#### TRY IT
Only the number is wanted: state how many lines of the data below contain the word "What".
---------- LISTED RECORDS
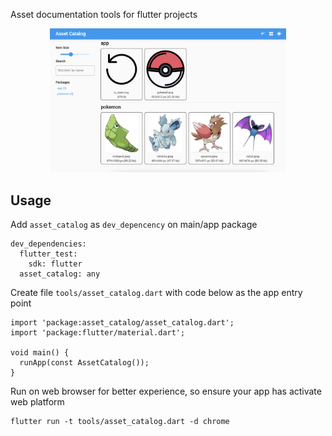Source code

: Asset documentation tools for flutter projects

<p align="center">
  <img src="https://github.com/thought-lab/asset_catalog/blob/main/resources/ss_example_light_v0.3.0.png?raw=true" alt="light screenshot" width="75%" />
</p>

## Usage

Add `asset_catalog` as `dev_depencency` on main/app package


```
dev_dependencies:
  flutter_test:
    sdk: flutter
  asset_catalog: any
```

Create file `tools/asset_catalog.dart` with code below as the app entry point
```
import 'package:asset_catalog/asset_catalog.dart';
import 'package:flutter/material.dart';

void main() {
  runApp(const AssetCatalog());
}

```

Run on web browser for better experience, so ensure your app has activate web platform
```
flutter run -t tools/asset_catalog.dart -d chrome
```

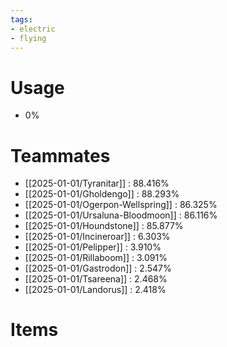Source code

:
 ```yaml
---
tags:
- electric
- flying
---
```

# Usage
- 0%
# Teammates
- [[2025-01-01/Tyranitar]] : 88.416%
- [[2025-01-01/Gholdengo]] : 88.293%
- [[2025-01-01/Ogerpon-Wellspring]] : 86.325%
- [[2025-01-01/Ursaluna-Bloodmoon]] : 86.116%
- [[2025-01-01/Houndstone]] : 85.877%
- [[2025-01-01/Incineroar]] : 6.303%
- [[2025-01-01/Pelipper]] : 3.910%
- [[2025-01-01/Rillaboom]] : 3.091%
- [[2025-01-01/Gastrodon]] : 2.547%
- [[2025-01-01/Tsareena]] : 2.468%
- [[2025-01-01/Landorus]] : 2.418%
# Items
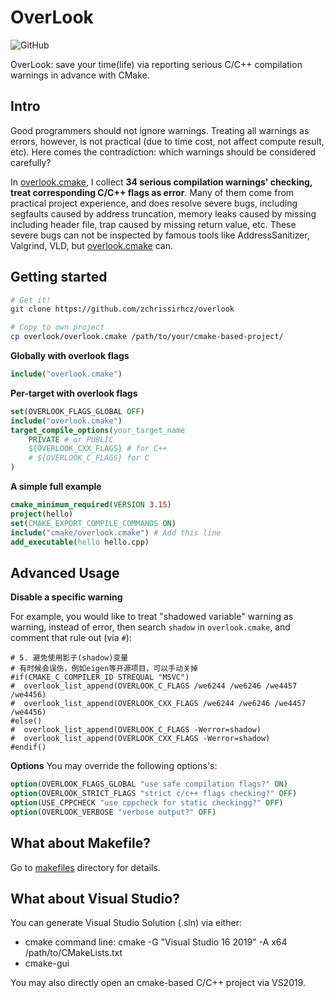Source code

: # OverLook

<img alt="GitHub" src="https://img.shields.io/github/license/zchrissirhcz/overlook">

OverLook: save your time(life) via reporting serious C/C++ compilation warnings in advance with CMake.

## Intro

Good programmers should not ignore warnings. Treating all warnings as errors, however, is not practical (due to time cost, not affect compute result, etc). Here comes the contradiction: which warnings should be considered carefully?

In [overlook.cmake](overlook.cmake), I collect **34 serious compilation warnings' checking, treat corresponding C/C++ flags as error**. Many of them come from practical project experience, and does resolve severe bugs, including segfaults caused by address truncation, memory leaks caused by missing including header file, trap caused by missing return value, etc. These severe bugs can not be inspected by famous tools like AddressSanitizer, Valgrind, VLD, but [overlook.cmake](overlook.cmake) can.

## Getting started

```bash
# Get it!
git clone https://github.com/zchrissirhcz/overlook

# Copy to own project
cp overlook/overlook.cmake /path/to/your/cmake-based-project/
```

**Globally with overlook flags**
```cmake
include("overlook.cmake")
```

**Per-target with overlook flags**
```cmake
set(OVERLOOK_FLAGS_GLOBAL OFF)
include("overlook.cmake")
target_compile_options(your_target_name
    PRIVATE # or PUBLIC
    ${OVERLOOK_CXX_FLAGS} # for C++
    # ${OVERLOOK_C_FLAGS} for C
)
```

**A simple full example**
```cmake
cmake_minimum_required(VERSION 3.15)
project(hello)
set(CMAKE_EXPORT_COMPILE_COMMANDS ON)
include("cmake/overlook.cmake") # Add this line
add_executable(hello hello.cpp)
```

## Advanced Usage

**Disable a specific warning**

For example, you would like to treat "shadowed variable" warning as warning, instead of error, then search `shadow` in `overlook.cmake`, and comment that rule out (via `#`):
```
# 5. 避免使用影子(shadow)变量
# 有时候会误伤，例如eigen等开源项目，可以手动关掉
#if(CMAKE_C_COMPILER_ID STREQUAL "MSVC")
#  overlook_list_append(OVERLOOK_C_FLAGS /we6244 /we6246 /we4457 /we4456)
#  overlook_list_append(OVERLOOK_CXX_FLAGS /we6244 /we6246 /we4457 /we4456)
#else()
#  overlook_list_append(OVERLOOK_C_FLAGS -Werror=shadow)
#  overlook_list_append(OVERLOOK_CXX_FLAGS -Werror=shadow)
#endif()
```

**Options**
You may override the following options's:
```cmake
option(OVERLOOK_FLAGS_GLOBAL "use safe compilation flags?" ON)
option(OVERLOOK_STRICT_FLAGS "strict c/c++ flags checking?" OFF)
option(USE_CPPCHECK "use cppcheck for static checkingg?" OFF)
option(OVERLOOK_VERBOSE "verbose output?" OFF)
```


## What about Makefile?

Go to [makefiles](makefiles/README.md) directory for details.


## What about Visual Studio?

You can generate Visual Studio Solution (.sln) via either:
- cmake command line: cmake -G "Visual Studio 16 2019" -A x64 /path/to/CMakeLists.txt
- cmake-gui

You may also directly open an cmake-based C/C++ project via VS2019.


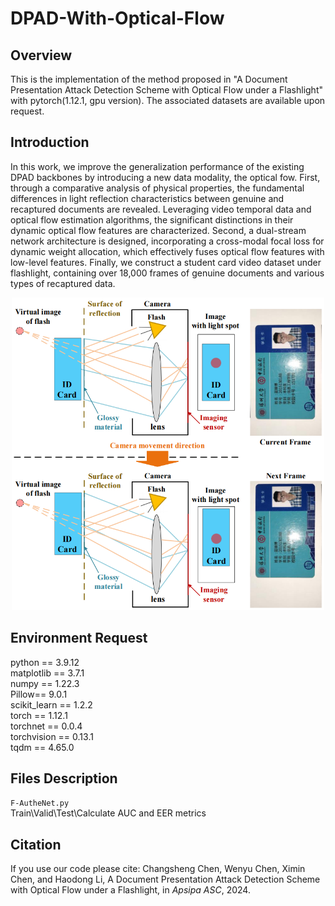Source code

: # DPAD-With-Optical-Flow

## Overview

This is the implementation of the method proposed in "A Document Presentation Attack Detection Scheme with Optical Flow under a Flashlight" with pytorch(1.12.1, gpu version). The associated datasets are available upon request.

## Introduction

In this work, we improve the generalization performance of the existing DPAD backbones by introducing a new data modality, the optical fow. First, through a comparative analysis of physical properties, the fundamental differences in light reflection characteristics between genuine and recaptured documents are revealed. Leveraging video temporal data and optical flow estimation algorithms, the significant 
distinctions in their dynamic optical flow features are characterized. Second, a dual-stream network architecture is designed, incorporating a cross-modal focal loss for dynamic weight allocation, which effectively fuses optical flow features with low-level features. Finally, we construct a student card video dataset under flashlight, containing over 18,000 frames of genuine documents and various types of recaptured data.
<div align="center">
  <img src="https://github.com/chenlewis/DPAD-With-Optical-Flow/blob/main/Figure/Physical%20Model.png" width="500" height="500"/>
</div>

## Environment Request

python == 3.9.12   
matplotlib == 3.7.1  
numpy == 1.22.3  
Pillow== 9.0.1  
scikit_learn == 1.2.2  
torch == 1.12.1  
torchnet == 0.0.4  
torchvision == 0.13.1  
tqdm == 4.65.0  

## Files Description

```F-AutheNet.py```  
Train\Valid\Test\Calculate AUC and EER metrics

## Citation

If you use our code please cite: Changsheng Chen, Wenyu Chen, Ximin Chen, and Haodong Li, A Document Presentation Attack Detection Scheme with Optical Flow under a Flashlight, in _Apsipa ASC_, 2024.

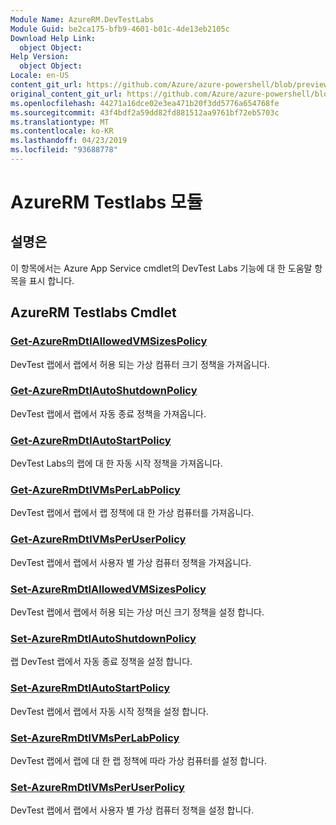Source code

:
 ```yaml
---
Module Name: AzureRM.DevTestLabs
Module Guid: be2ca175-bfb9-4601-b01c-4de13eb2105c
Download Help Link:
  object Object: 
Help Version:
  object Object: 
Locale: en-US
content_git_url: https://github.com/Azure/azure-powershell/blob/preview/src/ResourceManager/DevTestLabs/Commands.DevTestLabs/help/AzureRM.DevTestLabs.md
original_content_git_url: https://github.com/Azure/azure-powershell/blob/preview/src/ResourceManager/DevTestLabs/Commands.DevTestLabs/help/AzureRM.DevTestLabs.md
ms.openlocfilehash: 44271a16dce02e3ea471b20f3dd5776a654768fe
ms.sourcegitcommit: 43f4bdf2a59dd82fd881512aa9761bf72eb5703c
ms.translationtype: MT
ms.contentlocale: ko-KR
ms.lasthandoff: 04/23/2019
ms.locfileid: "93688778"
---
```

# AzureRM Testlabs 모듈
## 설명은
이 항목에서는 Azure App Service cmdlet의 DevTest Labs 기능에 대 한 도움말 항목을 표시 합니다.

## AzureRM Testlabs Cmdlet
### [Get-AzureRmDtlAllowedVMSizesPolicy](Get-AzureRmDtlAllowedVMSizesPolicy.md)
DevTest 랩에서 랩에서 허용 되는 가상 컴퓨터 크기 정책을 가져옵니다.

### [Get-AzureRmDtlAutoShutdownPolicy](Get-AzureRmDtlAutoShutdownPolicy.md)
DevTest 랩에서 랩에서 자동 종료 정책을 가져옵니다.

### [Get-AzureRmDtlAutoStartPolicy](Get-AzureRmDtlAutoStartPolicy.md)
DevTest Labs의 랩에 대 한 자동 시작 정책을 가져옵니다.

### [Get-AzureRmDtlVMsPerLabPolicy](Get-AzureRmDtlVMsPerLabPolicy.md)
DevTest 랩에서 랩에서 랩 정책에 대 한 가상 컴퓨터를 가져옵니다.

### [Get-AzureRmDtlVMsPerUserPolicy](Get-AzureRmDtlVMsPerUserPolicy.md)
DevTest 랩에서 랩에서 사용자 별 가상 컴퓨터 정책을 가져옵니다.

### [Set-AzureRmDtlAllowedVMSizesPolicy](Set-AzureRmDtlAllowedVMSizesPolicy.md)
DevTest 랩에서 랩에서 허용 되는 가상 머신 크기 정책을 설정 합니다.

### [Set-AzureRmDtlAutoShutdownPolicy](Set-AzureRmDtlAutoShutdownPolicy.md)
랩 DevTest 랩에서 자동 종료 정책을 설정 합니다.

### [Set-AzureRmDtlAutoStartPolicy](Set-AzureRmDtlAutoStartPolicy.md)
DevTest 랩에서 랩에서 자동 시작 정책을 설정 합니다.

### [Set-AzureRmDtlVMsPerLabPolicy](Set-AzureRmDtlVMsPerLabPolicy.md)
DevTest 랩에서 랩에 대 한 랩 정책에 따라 가상 컴퓨터를 설정 합니다.

### [Set-AzureRmDtlVMsPerUserPolicy](Set-AzureRmDtlVMsPerUserPolicy.md)
DevTest 랩에서 랩에서 사용자 별 가상 컴퓨터 정책을 설정 합니다.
--------------------
#### SOLUTION TO THIS TASK
2